- Information supplied -
== == ==

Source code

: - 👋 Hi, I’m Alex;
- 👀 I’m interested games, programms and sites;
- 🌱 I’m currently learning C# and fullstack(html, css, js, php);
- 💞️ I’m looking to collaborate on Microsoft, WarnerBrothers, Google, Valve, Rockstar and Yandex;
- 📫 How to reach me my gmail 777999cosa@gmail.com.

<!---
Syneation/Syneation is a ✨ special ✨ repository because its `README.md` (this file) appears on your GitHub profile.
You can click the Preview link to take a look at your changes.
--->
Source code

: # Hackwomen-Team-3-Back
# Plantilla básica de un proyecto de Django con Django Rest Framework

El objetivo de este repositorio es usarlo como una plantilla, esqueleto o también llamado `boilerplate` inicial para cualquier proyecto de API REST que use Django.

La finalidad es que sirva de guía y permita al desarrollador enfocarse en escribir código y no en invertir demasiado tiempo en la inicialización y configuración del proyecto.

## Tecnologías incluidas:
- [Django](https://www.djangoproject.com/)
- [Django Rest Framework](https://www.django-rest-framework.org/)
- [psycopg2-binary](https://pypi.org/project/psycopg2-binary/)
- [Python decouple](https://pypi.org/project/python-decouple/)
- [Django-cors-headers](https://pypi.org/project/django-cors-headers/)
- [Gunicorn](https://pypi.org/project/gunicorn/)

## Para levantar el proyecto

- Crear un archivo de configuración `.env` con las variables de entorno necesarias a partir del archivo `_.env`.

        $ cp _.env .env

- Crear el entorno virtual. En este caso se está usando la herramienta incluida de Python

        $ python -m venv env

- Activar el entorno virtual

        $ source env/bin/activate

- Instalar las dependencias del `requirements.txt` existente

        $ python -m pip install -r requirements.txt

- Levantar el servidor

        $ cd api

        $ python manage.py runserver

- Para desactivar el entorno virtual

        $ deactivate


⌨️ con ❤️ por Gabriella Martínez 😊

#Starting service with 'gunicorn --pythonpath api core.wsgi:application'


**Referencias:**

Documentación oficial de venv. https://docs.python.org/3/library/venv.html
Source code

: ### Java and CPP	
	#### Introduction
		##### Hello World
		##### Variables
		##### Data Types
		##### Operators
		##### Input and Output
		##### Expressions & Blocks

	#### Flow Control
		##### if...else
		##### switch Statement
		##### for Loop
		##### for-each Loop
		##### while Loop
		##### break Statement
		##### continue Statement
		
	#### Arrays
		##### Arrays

== == ==

- Task details -
Extract every line from the records above that contains the word "venv".

- Solution for this problem -
        $ python -m venv env
Documentación oficial de venv. https://docs.python.org/3/library/venv.html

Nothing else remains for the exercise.